Страница 90 из 120
В своих выступлениях писатель неоднократно говорил о «демократическом наклоне» «нового искусства» и его «воспитательной» роли для современников — детей «больного века»[723]. Письма «читательниц» показывают утопичность и сугубо «теоретический» характер подобных рассуждений. «Всякий шаг модного человека, — писал А. Измайлов в связи с выходом первых частей романа „Навьи чары“, — подхватывается и пародируется сотнями литературных ничтожеств, и вот почему я считаю последний роман Сологуба не только ошибкой, но и преступной ошибкой»[724]. В произведениях Сологуба видели «образец для подражания» не только «литературные ничтожества»; люди, далекие от литературы и нередко, по словам того же Измайлова, «судящие о писателе по пародистам и фельетонистам», воспринимали их как «библию» «новой» морали и «руководство к действию». Тонкости художественного мира Сологуба зачастую оказывались недоступными зачитавшимся его книгами.

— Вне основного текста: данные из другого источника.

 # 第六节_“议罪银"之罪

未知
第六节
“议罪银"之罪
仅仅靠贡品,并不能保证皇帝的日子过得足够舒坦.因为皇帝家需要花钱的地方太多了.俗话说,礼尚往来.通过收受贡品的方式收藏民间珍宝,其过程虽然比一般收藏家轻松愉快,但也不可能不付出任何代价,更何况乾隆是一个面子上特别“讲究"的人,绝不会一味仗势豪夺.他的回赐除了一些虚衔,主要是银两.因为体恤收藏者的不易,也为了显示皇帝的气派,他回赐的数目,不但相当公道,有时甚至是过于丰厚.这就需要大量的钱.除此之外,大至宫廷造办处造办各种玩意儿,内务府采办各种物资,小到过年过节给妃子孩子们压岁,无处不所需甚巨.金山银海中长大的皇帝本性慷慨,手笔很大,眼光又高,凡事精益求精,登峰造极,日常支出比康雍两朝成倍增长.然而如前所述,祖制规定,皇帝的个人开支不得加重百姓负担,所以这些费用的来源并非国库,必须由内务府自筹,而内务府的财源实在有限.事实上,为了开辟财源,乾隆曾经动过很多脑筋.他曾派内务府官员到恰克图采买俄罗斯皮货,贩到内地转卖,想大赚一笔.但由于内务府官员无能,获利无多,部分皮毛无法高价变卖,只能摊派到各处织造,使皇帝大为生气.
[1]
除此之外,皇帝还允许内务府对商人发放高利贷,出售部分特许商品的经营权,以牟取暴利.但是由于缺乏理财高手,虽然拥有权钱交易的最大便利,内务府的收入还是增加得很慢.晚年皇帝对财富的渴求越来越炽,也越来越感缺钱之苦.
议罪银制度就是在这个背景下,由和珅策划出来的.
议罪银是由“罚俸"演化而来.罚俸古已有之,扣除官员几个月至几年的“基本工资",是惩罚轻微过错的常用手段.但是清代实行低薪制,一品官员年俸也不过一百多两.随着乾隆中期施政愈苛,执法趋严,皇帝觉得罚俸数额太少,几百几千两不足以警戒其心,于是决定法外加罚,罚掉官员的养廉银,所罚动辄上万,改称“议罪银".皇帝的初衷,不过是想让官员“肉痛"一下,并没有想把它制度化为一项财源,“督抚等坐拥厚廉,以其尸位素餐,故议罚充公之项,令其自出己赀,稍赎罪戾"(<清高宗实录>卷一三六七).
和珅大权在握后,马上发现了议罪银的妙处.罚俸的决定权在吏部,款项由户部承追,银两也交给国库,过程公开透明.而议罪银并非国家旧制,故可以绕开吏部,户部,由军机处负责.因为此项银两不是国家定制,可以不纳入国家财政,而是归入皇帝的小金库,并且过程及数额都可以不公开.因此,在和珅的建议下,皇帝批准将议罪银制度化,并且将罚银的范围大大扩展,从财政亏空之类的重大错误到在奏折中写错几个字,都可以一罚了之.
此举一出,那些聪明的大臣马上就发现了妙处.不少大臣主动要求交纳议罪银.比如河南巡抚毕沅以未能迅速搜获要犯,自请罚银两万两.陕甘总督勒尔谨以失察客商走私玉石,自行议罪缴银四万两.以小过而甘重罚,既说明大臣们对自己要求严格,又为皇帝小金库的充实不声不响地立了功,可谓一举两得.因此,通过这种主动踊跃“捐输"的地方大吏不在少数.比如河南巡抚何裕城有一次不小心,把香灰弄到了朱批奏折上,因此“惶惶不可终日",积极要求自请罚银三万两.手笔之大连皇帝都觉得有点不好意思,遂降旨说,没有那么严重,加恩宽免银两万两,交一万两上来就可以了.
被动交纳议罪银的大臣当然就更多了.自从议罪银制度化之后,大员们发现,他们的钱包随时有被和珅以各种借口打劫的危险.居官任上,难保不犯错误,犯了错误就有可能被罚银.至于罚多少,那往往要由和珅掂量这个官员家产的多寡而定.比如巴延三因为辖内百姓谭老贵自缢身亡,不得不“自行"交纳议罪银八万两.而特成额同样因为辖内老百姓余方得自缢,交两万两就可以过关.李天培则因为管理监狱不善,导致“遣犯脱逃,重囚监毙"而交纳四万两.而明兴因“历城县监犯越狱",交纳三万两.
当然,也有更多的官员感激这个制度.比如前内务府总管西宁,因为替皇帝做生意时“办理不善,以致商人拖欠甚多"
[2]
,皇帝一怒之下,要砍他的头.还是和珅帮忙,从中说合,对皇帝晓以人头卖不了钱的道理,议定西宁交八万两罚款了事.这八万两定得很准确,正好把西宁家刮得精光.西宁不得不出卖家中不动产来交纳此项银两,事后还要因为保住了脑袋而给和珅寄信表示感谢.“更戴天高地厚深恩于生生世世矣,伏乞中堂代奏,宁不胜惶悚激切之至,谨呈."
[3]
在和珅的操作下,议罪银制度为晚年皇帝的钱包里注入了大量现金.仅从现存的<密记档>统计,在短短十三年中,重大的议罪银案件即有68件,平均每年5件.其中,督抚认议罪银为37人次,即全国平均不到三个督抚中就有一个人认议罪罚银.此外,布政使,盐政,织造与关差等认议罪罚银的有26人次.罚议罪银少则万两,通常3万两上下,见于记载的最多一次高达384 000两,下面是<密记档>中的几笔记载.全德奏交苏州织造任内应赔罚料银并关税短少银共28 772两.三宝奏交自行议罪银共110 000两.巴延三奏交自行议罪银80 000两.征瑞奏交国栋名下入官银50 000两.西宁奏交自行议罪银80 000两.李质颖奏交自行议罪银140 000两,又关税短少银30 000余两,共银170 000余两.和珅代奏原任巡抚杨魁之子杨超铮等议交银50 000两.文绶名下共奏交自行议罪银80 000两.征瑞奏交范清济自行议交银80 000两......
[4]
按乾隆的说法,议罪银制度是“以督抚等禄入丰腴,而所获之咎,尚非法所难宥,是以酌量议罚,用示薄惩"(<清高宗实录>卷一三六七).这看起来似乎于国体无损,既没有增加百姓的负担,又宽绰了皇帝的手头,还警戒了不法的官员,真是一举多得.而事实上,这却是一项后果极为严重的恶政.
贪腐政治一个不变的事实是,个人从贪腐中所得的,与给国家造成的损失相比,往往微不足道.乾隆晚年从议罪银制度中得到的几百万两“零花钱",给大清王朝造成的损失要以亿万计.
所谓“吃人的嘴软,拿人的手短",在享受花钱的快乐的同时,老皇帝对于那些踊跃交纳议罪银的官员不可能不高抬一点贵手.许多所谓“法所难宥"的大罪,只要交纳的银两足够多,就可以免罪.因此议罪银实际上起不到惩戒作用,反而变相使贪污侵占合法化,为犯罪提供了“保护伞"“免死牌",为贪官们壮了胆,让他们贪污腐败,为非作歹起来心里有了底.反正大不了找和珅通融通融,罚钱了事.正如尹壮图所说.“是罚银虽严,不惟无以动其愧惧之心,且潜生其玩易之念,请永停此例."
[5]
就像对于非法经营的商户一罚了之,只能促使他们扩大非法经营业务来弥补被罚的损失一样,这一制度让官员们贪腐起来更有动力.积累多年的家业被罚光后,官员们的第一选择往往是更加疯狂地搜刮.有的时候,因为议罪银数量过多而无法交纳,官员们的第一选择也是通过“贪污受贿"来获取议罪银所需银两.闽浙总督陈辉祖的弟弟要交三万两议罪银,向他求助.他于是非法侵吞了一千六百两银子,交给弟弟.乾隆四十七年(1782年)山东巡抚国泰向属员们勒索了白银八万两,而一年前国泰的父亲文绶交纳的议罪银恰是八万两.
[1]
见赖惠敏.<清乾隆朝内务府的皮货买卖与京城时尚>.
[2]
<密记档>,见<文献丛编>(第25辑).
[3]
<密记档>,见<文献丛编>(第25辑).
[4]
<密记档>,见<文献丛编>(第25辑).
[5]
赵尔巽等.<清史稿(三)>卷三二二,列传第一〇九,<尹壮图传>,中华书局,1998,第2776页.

Конст. Эрберг приводит пример воздействия сологубовской лирики на «рядового читателя»: «Зашел я как-то к двум „маленьким актрискам“ (выражение М. А. Кузьмина <так! — Т.М.>) театра Комиссаржевской. Застал их во время спора по поводу „Тихой колыбельной“ Сологуба, — „Она уверяет, будто Сологуб говорит там про смерть“, — обратилась ко мне одна из хозяек. „Чем жаловаться, лучше сама, вот, прочти“, — говорит другая, раскрывая перед подругой книгу. Та вся устремилась в строчки. — „Ох, как жутко, — сказала она, прочитав, — а я-то, дура, каждый вечер, как моего Васеньку укачиваю, пою это ему, — Васеньке моему милому…“ И вышла из комнаты со слезами на глазах. Скоро, впрочем, вернувшись, она прибавила с какой-то извиняющейся улыбкой: „Ах, этот Сологуб, — что он с человеком сделать может!“»[725]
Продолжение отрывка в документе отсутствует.